Segment Open

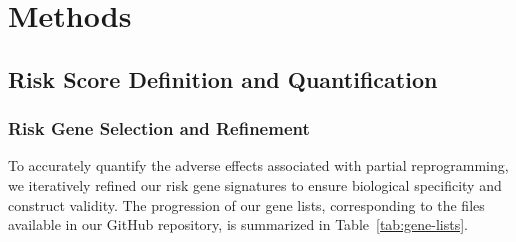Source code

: \documentclass[10pt,twocolumn]{article}
\begin{document}
\raggedbottom


\section{Methods}

\subsection{Risk Score Definition and Quantification}

\subsubsection{Risk Gene Selection and Refinement}
To accurately quantify the adverse effects associated with partial reprogramming, we iteratively refined our risk gene signatures to ensure biological specificity and construct validity. The progression of our gene lists, corresponding to the files available in our GitHub repository, is summarized in Table~\ref{tab:gene-lists}.
\end{document}
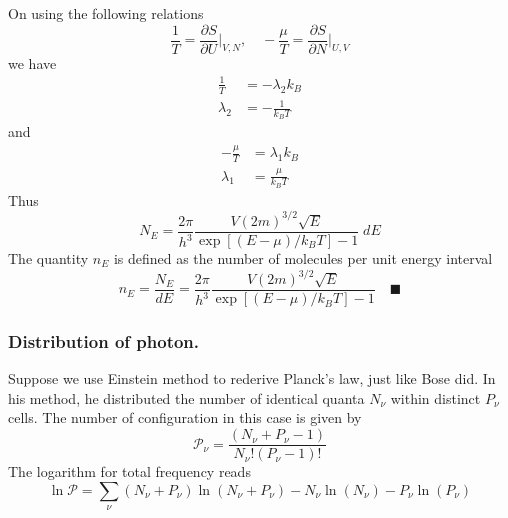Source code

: \documentclass[../../../Main.tex]{subfiles}
\begin{document}
On using the following relations
\begin{equation*}
    \frac{1}{T}=\frac{\partial S}{\partial U}\bigg|_{V,N},\quad -\frac{\mu}{T}=\frac{\partial S}{\partial N}\bigg|_{U,V}
\end{equation*}
we have 
\begin{align*}
    \frac{1}{T}&=-\lambda_2k_B\\
    \lambda_2&=-\frac{1}{k_BT}
\end{align*}
and
\begin{align*}
    -\frac{\mu}{T}&=\lambda_1k_B\\
    \lambda_1&=\frac{\mu}{k_BT}
\end{align*}
Thus
\begin{equation*}
    N_E=\frac{2\pi}{h^3} \frac{V (2m)^{3/2}\sqrt{E}}{\exp\left[(E-\mu)/k_BT\right]-1} \;dE
\end{equation*}
The quantity $n_E$ is defined as the number of molecules per unit energy interval
\begin{equation*}
    n_E=\frac{N_E}{dE}=\frac{2\pi}{h^3} \frac{V (2m)^{3/2}\sqrt{E}}{\exp\left[(E-\mu)/k_BT\right]-1} \quad\blacksquare
\end{equation*}

\subsubsection*{Distribution of photon.} Suppose we use Einstein method to rederive Planck's law, just like Bose did. In his method, he distributed the number of identical quanta $N_\nu$ within distinct $P_\nu$ cells. The number of configuration in this case is given by 
\begin{equation*}
    \mathcal{P}_\nu=\frac{(N_\nu+P_\nu-1)}{N_\nu! (P_\nu-1)!}
\end{equation*}
The logarithm for total frequency reads
\begin{equation*}
    \ln \mathcal{P}=\sum_\nu (N_\nu+P_\nu)\ln (N_\nu+P_\nu)-N_\nu\ln(N_\nu)- P_\nu \ln (P_\nu)
\end{equation*}
\end{document}
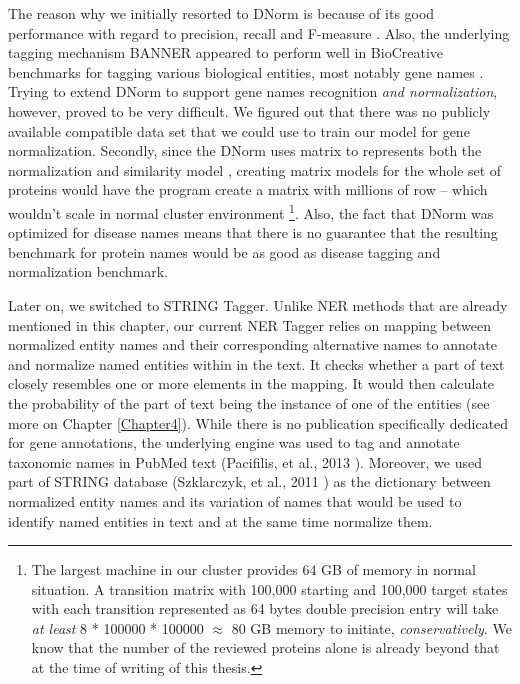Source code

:The reason why we initially resorted to DNorm is because of its good performance with regard to precision, recall and F-measure \citep{leaman2013dnorm}. Also, the underlying tagging mechanism BANNER appeared to perform well in BioCreative benchmarks for tagging various biological entities, most notably gene names \citep{smith2008overview} \citep{leaman2008banner}. Trying to extend DNorm to support gene names recognition \textit{and normalization}, however, proved to be very difficult. We figured out that there was no publicly available compatible data set that we could use to train our model for gene normalization. Secondly, since the DNorm uses matrix to represents both the normalization and similarity model \citep{leaman2013dnorm}, creating matrix models for the whole set of proteins would have the program create a matrix with millions of row -- which wouldn't scale in normal cluster environment \footnote{The largest machine in our cluster provides 64 GB of memory in normal situation. A transition matrix with 100,000 starting and 100,000 target states with each transition represented as 64 bytes double precision entry will take \textit{at least} 8 * 100000 * 100000 $\approx$ 80 GB memory to initiate, \textit{conservatively}. We know that the number of the reviewed proteins alone is already beyond that at the time of writing of this thesis.}. Also, the fact that DNorm was optimized for disease names means that there is no guarantee that the resulting benchmark for protein names would be as good as disease tagging and normalization benchmark.

Later on, we switched to STRING Tagger. Unlike NER methods that are already mentioned in this chapter, our current NER Tagger relies on mapping between normalized entity names and their corresponding alternative names to annotate and normalize named entities within in the text. It checks whether a part of text closely resembles one or more elements in the mapping. It would then calculate the probability of the part of text being the instance of one of the entities (see more on Chapter \ref{Chapter4}). While there is no publication specifically dedicated for gene annotations, the underlying engine was used to tag and annotate taxonomic names in PubMed text (Pacifilis, et al., 2013 \citep{pafilis2013species}). Moreover, we used part of STRING database (Szklarczyk, et al., 2011 \citep{szklarczyk2011string}) as the dictionary between normalized entity names and its variation of names that would be used to identify named entities in text and at the same time normalize them.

Segment Closed

**Assigned task:** Lines of the listing that contain the word "right" are to be counted; report only their number.

**Output for this task:** 2